- [Exercise]
Which lines of the records contain the word "measure"? Copy each one.

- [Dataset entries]
╔══
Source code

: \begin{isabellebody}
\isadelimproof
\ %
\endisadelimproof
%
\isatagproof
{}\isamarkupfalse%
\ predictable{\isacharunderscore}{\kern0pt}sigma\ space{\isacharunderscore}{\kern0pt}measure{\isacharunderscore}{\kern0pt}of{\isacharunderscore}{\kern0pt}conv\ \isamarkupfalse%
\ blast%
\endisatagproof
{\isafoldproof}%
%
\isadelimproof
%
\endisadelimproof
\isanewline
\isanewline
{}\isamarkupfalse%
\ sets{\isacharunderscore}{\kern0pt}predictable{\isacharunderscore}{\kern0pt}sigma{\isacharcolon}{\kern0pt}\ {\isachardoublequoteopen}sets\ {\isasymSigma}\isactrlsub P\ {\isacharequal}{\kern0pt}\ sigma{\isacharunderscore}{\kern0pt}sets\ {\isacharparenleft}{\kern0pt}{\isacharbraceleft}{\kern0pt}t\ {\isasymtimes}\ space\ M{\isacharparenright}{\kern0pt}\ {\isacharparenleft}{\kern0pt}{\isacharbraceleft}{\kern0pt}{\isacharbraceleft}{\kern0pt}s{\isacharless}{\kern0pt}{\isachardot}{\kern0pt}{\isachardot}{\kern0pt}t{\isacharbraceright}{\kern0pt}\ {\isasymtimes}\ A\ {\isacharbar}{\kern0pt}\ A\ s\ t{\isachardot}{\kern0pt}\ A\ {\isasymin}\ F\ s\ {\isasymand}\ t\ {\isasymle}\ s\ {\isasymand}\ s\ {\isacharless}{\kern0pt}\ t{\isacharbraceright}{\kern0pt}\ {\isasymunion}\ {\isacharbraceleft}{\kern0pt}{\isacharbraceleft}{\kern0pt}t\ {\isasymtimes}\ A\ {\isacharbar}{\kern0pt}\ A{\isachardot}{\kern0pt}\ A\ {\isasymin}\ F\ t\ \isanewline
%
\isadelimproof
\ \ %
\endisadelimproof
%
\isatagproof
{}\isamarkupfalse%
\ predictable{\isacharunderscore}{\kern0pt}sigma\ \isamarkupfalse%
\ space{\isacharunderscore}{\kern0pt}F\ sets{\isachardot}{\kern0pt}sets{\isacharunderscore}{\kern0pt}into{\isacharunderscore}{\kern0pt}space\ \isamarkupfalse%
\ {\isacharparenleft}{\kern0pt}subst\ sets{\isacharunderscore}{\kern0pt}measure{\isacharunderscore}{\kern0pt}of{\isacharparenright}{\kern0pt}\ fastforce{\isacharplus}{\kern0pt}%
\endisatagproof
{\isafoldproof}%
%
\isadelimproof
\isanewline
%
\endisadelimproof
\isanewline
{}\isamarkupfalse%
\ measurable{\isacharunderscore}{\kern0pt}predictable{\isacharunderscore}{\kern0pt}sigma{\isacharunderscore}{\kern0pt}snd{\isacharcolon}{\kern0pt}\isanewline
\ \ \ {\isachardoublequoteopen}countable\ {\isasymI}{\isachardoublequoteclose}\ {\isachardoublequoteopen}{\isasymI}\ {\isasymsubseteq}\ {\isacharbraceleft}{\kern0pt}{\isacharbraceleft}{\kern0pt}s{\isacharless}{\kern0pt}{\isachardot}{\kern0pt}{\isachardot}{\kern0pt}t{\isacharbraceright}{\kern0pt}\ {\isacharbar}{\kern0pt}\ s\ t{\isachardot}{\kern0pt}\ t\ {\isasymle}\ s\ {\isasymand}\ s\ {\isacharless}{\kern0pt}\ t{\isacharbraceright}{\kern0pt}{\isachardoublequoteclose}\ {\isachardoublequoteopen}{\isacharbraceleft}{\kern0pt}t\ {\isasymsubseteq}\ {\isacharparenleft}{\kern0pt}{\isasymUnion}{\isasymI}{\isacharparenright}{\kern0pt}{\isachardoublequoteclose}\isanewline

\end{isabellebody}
╚══
- [Response]
\ predictable{\isacharunderscore}{\kern0pt}sigma\ space{\isacharunderscore}{\kern0pt}measure{\isacharunderscore}{\kern0pt}of{\isacharunderscore}{\kern0pt}conv\ \isamarkupfalse%
\ {\isacharparenleft}{\kern0pt}subst\ sets{\isacharunderscore}{\kern0pt}measure{\isacharunderscore}{\kern0pt}of{\isacharparenright}{\kern0pt}\ fastforce{\isacharplus}{\kern0pt}%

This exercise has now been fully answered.